> **Your objective**: Could you say how many lines in the records include "Imgur"? Please give the number by itself.

> **Source information**:
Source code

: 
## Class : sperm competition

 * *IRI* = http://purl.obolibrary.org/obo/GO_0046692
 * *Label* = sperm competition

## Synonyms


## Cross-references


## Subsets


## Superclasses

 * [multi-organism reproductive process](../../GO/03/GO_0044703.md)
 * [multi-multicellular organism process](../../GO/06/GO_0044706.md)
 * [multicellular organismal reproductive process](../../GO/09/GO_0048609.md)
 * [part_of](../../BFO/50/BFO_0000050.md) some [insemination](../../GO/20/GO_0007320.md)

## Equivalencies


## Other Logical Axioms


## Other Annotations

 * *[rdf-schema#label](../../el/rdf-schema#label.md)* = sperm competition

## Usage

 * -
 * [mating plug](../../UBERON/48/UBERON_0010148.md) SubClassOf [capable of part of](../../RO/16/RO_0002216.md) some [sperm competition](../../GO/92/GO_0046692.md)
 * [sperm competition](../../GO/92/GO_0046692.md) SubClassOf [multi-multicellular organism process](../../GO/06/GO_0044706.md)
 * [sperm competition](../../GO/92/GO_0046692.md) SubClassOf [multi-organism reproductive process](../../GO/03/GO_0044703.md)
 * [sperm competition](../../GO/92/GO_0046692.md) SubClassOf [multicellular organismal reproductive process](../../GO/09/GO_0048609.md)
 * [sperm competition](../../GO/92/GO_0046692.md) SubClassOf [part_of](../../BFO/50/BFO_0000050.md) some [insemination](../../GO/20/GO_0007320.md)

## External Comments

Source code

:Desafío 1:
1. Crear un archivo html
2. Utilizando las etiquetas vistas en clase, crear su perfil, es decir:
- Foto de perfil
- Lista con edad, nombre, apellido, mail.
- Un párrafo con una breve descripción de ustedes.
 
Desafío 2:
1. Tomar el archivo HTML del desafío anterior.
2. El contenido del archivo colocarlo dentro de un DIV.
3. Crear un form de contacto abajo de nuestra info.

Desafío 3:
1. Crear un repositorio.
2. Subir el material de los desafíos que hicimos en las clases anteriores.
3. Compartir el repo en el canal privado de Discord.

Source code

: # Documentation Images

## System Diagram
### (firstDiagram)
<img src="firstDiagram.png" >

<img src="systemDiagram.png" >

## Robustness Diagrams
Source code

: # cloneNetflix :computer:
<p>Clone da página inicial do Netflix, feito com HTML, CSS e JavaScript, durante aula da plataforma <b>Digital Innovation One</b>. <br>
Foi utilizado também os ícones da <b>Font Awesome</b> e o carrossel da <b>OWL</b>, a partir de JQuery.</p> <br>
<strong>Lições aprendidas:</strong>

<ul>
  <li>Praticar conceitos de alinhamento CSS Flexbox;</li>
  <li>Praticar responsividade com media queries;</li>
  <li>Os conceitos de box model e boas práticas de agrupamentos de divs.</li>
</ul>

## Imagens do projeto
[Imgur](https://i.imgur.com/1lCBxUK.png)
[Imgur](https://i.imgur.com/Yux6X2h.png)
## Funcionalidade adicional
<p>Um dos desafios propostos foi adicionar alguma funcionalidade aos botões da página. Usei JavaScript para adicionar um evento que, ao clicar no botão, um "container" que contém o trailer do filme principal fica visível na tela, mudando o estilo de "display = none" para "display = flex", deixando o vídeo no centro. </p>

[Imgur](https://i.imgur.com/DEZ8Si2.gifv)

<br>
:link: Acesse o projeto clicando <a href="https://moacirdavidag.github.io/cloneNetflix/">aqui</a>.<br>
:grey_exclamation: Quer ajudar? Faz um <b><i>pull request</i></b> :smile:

> **Result of this task**: 3